Les E-boats ont torpillé plusieurs navires, coulant deux LST et tuant environ 749 soldats américains. Les survivants ont rapporté des incendies, des explosions, et des hommes sautant dans des eaux glacées, alourdis par leur équipement.
Les États-Unis ont caché de nombreux détails pendant des décennies, craignant l’impact sur le moral avant l’invasion réelle. Aujourd’hui, l’exercice Tiger est considéré comme l’une des tragédies pré-invasion les plus meurtrières de la Seconde Guerre mondiale—et un rappel frappant que même les exercices peuvent être fatals.
2 Incident de Tarnak Farm – Guerre d’Afghanistan
Le 17 avril 2002, des soldats canadiens effectuaient un exercice de tir nocturne près de Kandahar lorsqu’un pilote américain d’un F-16 a pris leurs coups de feu pour une attaque ennemie. Il a largué une bombe guidée laser de 500 livres directement sur la zone d’entraînement.
Quatre Canadiens ont été tués et huit blessés—les premières pertes en combat du pays depuis la guerre de Corée.
Plusieurs enquêtes ont conclu que le pilote avait violé les règles d’engagement en agissant sans autorisation appropriée. Les équipes AWACS l’avaient averti que des amis étaient dans la zone, mais le pilote avait interprété les munitions traçantes comme hostiles. Les conditions nocturnes éblouissantes et les lacunes de communication ont contribué à cette identification erronée.
Cette tragédie a brièvement tendu les relations entre les États-Unis et le Canada, mais a également conduit à d’importantes améliorations des protocoles de communication en coalition en Afghanistan.

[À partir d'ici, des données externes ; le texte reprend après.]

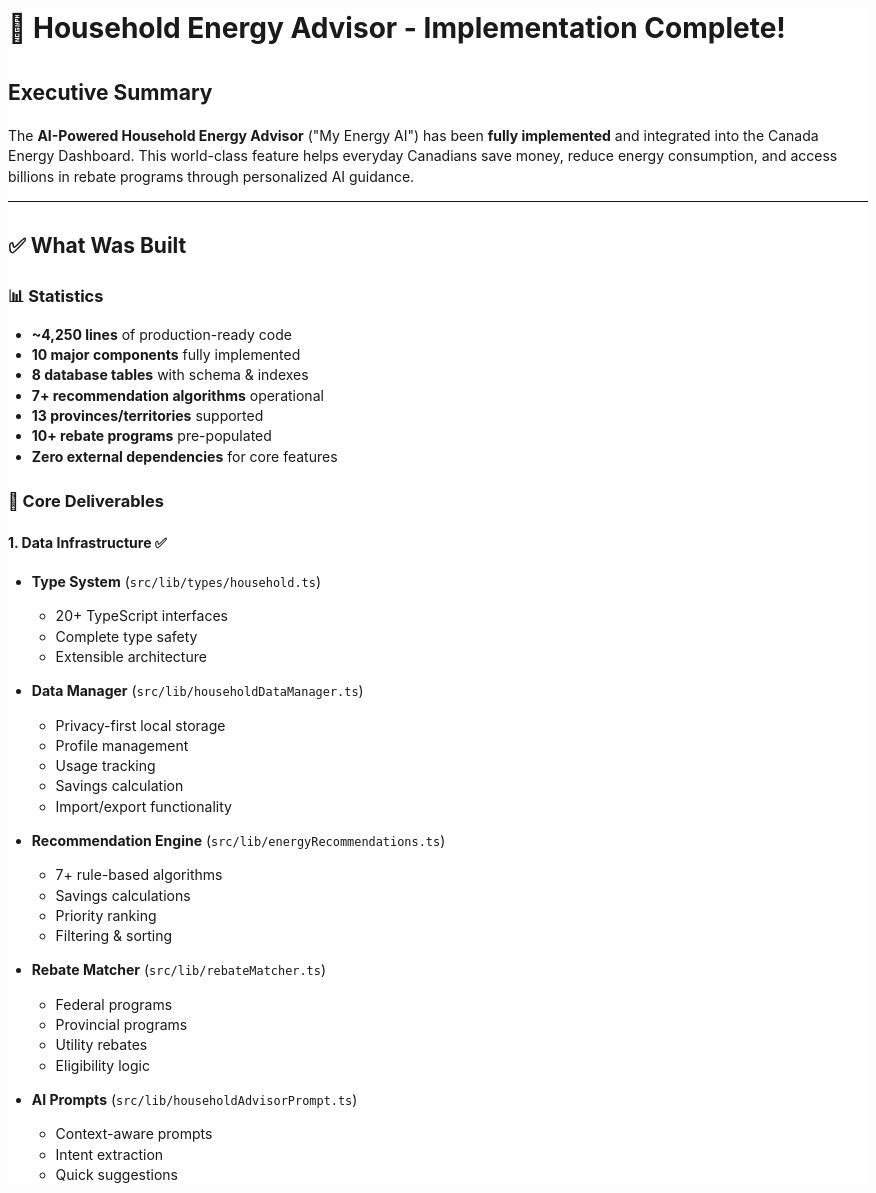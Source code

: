 # 🎉 Household Energy Advisor - Implementation Complete!

## Executive Summary

The **AI-Powered Household Energy Advisor** ("My Energy AI") has been **fully implemented** and integrated into the Canada Energy Dashboard. This world-class feature helps everyday Canadians save money, reduce energy consumption, and access billions in rebate programs through personalized AI guidance.

---

## ✅ What Was Built

### 📊 Statistics
- **~4,250 lines** of production-ready code
- **10 major components** fully implemented
- **8 database tables** with schema & indexes
- **7+ recommendation algorithms** operational
- **13 provinces/territories** supported
- **10+ rebate programs** pre-populated
- **Zero external dependencies** for core features

### 🎯 Core Deliverables

#### 1. Data Infrastructure ✅
- **Type System** (`src/lib/types/household.ts`)
  - 20+ TypeScript interfaces
  - Complete type safety
  - Extensible architecture

- **Data Manager** (`src/lib/householdDataManager.ts`)
  - Privacy-first local storage
  - Profile management
  - Usage tracking
  - Savings calculation
  - Import/export functionality

- **Recommendation Engine** (`src/lib/energyRecommendations.ts`)
  - 7+ rule-based algorithms
  - Savings calculations
  - Priority ranking
  - Filtering & sorting

- **Rebate Matcher** (`src/lib/rebateMatcher.ts`)
  - Federal programs
  - Provincial programs
  - Utility rebates
  - Eligibility logic

- **AI Prompts** (`src/lib/householdAdvisorPrompt.ts`)
  - Context-aware prompts
  - Intent extraction
  - Quick suggestions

1 Incident de l’USS Liberty – Guerre des Six Jours
Le 8 juin 1967, pendant la guerre des Six Jours, le navire de renseignement américain USS Liberty patrouillait les eaux internationales au large de la péninsule du Sinaï lorsqu’il a été soudainement attaqué par des jets de chasse et des vedettes lance-torpilles israéliennes. L’assaut a duré plus d’une heure.
Les aéronefs israéliens ont mitraillé le navire avec des tirs de canon et des roquettes, suivis de napalm. Les vedettes lance-torpilles ont ensuite lancé cinq torpilles—l’une d’elles a touché la coque, tuant 25 hommes sur le coup. Au total, 34 membres d’équipage américains ont péri et 171 ont été blessés.

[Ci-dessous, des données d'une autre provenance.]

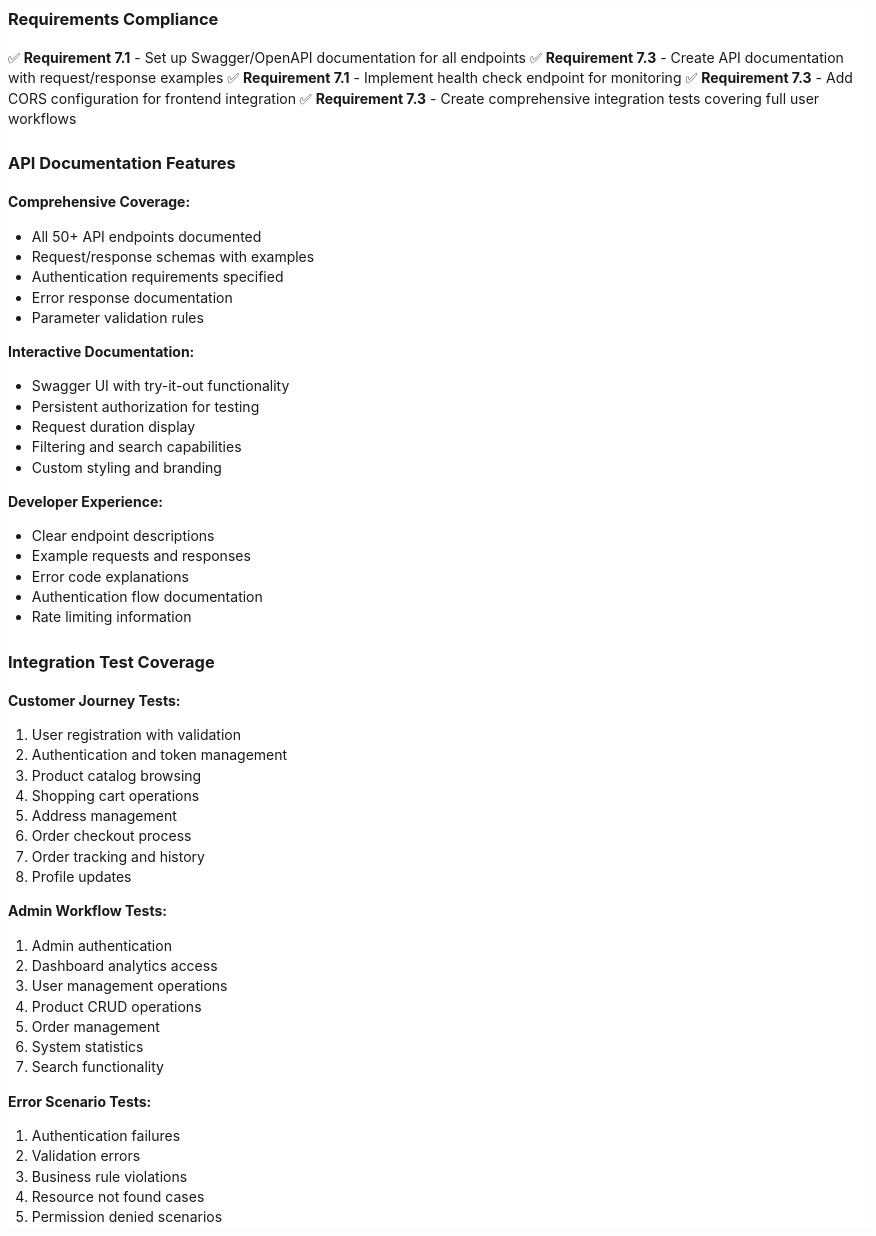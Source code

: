 ### Requirements Compliance

✅ **Requirement 7.1** - Set up Swagger/OpenAPI documentation for all endpoints
✅ **Requirement 7.3** - Create API documentation with request/response examples
✅ **Requirement 7.1** - Implement health check endpoint for monitoring
✅ **Requirement 7.3** - Add CORS configuration for frontend integration
✅ **Requirement 7.3** - Create comprehensive integration tests covering full user workflows

### API Documentation Features

**Comprehensive Coverage:**
- All 50+ API endpoints documented
- Request/response schemas with examples
- Authentication requirements specified
- Error response documentation
- Parameter validation rules

**Interactive Documentation:**
- Swagger UI with try-it-out functionality
- Persistent authorization for testing
- Request duration display
- Filtering and search capabilities
- Custom styling and branding

**Developer Experience:**
- Clear endpoint descriptions
- Example requests and responses
- Error code explanations
- Authentication flow documentation
- Rate limiting information

### Integration Test Coverage

**Customer Journey Tests:**
1. User registration with validation
2. Authentication and token management
3. Product catalog browsing
4. Shopping cart operations
5. Address management
6. Order checkout process
7. Order tracking and history
8. Profile updates

**Admin Workflow Tests:**
1. Admin authentication
2. Dashboard analytics access
3. User management operations
4. Product CRUD operations
5. Order management
6. System statistics
7. Search functionality

**Error Scenario Tests:**
1. Authentication failures
2. Validation errors
3. Business rule violations
4. Resource not found cases
5. Permission denied scenarios
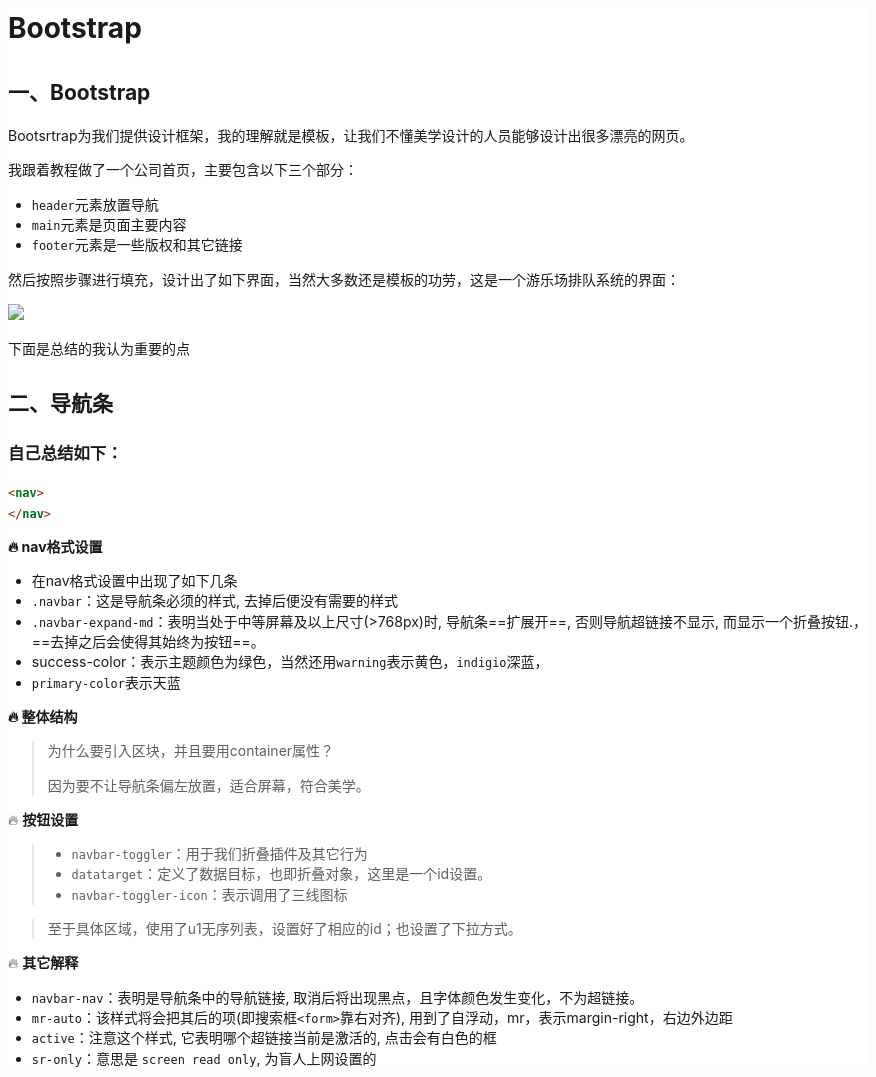 # Bootstrap

## 一、Bootstrap

Bootsrtrap为我们提供设计框架，我的理解就是模板，让我们不懂美学设计的人员能够设计出很多漂亮的网页。

我跟着教程做了一个公司首页，主要包含以下三个部分：

- `header`元素放置导航
- `main`元素是页面主要内容
- `footer`元素是一些版权和其它链接

然后按照步骤进行填充，设计出了如下界面，当然大多数还是模板的功劳，这是一个游乐场排队系统的界面：

![](https://img2020.cnblogs.com/blog/2024970/202103/2024970-20210316111911321-1892581995.png)

下面是总结的我认为重要的点



## 二、导航条

### 自己总结如下：

```html
<nav>
</nav>
```

**:fire: nav格式设置**

- 在nav格式设置中出现了如下几条
- `.navbar`：这是导航条必须的样式, 去掉后便没有需要的样式
- `.navbar-expand-md`：表明当处于中等屏幕及以上尺寸(>768px)时, 导航条==扩展开==, 否则导航超链接不显示, 而显示一个折叠按钮.，==去掉之后会使得其始终为按钮==。
- success-color：表示主题颜色为绿色，当然还用`warning`表示黄色，`indigio`深蓝，
- `primary-color`表示天蓝

**:fire: 整体结构**

> 为什么要引入区块，并且要用container属性？
>
> 因为要不让导航条偏左放置，适合屏幕，符合美学。



:fire: **按钮设置**

> - `navbar-toggler`：用于我们折叠插件及其它行为
> - `datatarget`：定义了数据目标，也即折叠对象，这里是一个id设置。
> - `navbar-toggler-icon`：表示调用了三线图标

> 至于具体区域，使用了u1无序列表，设置好了相应的id；也设置了下拉方式。

:fire: **其它解释**

- `navbar-nav`：表明是导航条中的导航链接, 取消后将出现黑点，且字体颜色发生变化，不为超链接。
- `mr-auto`：该样式将会把其后的项(即搜索框`<form>`靠右对齐), 用到了自浮动，mr，表示margin-right，右边外边距
- `active`：注意这个样式, 它表明哪个超链接当前是激活的, 点击会有白色的框
- `sr-only`：意思是 `screen read only`, 为盲人上网设置的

Israël a déclaré que l’attaque était un tragique cas d’identité erronée, croyant que le Liberty était un navire égyptien. Les États-Unis ont accepté l’explication publiquement, bien que de nombreux marins américains aient insisté sur le fait que les marquages du navire étaient indéniables.
L’incident reste l’un des cas de tirs amis les plus controversés de l’histoire militaire, suscitant des décennies de débats et de multiples enquêtes concurrentes. À ce jour, certains soutiennent que l’attaque était délibérée, tandis que d’autres affirment qu’il s’agissait d’un parfait orage de confusion en temps de guerre.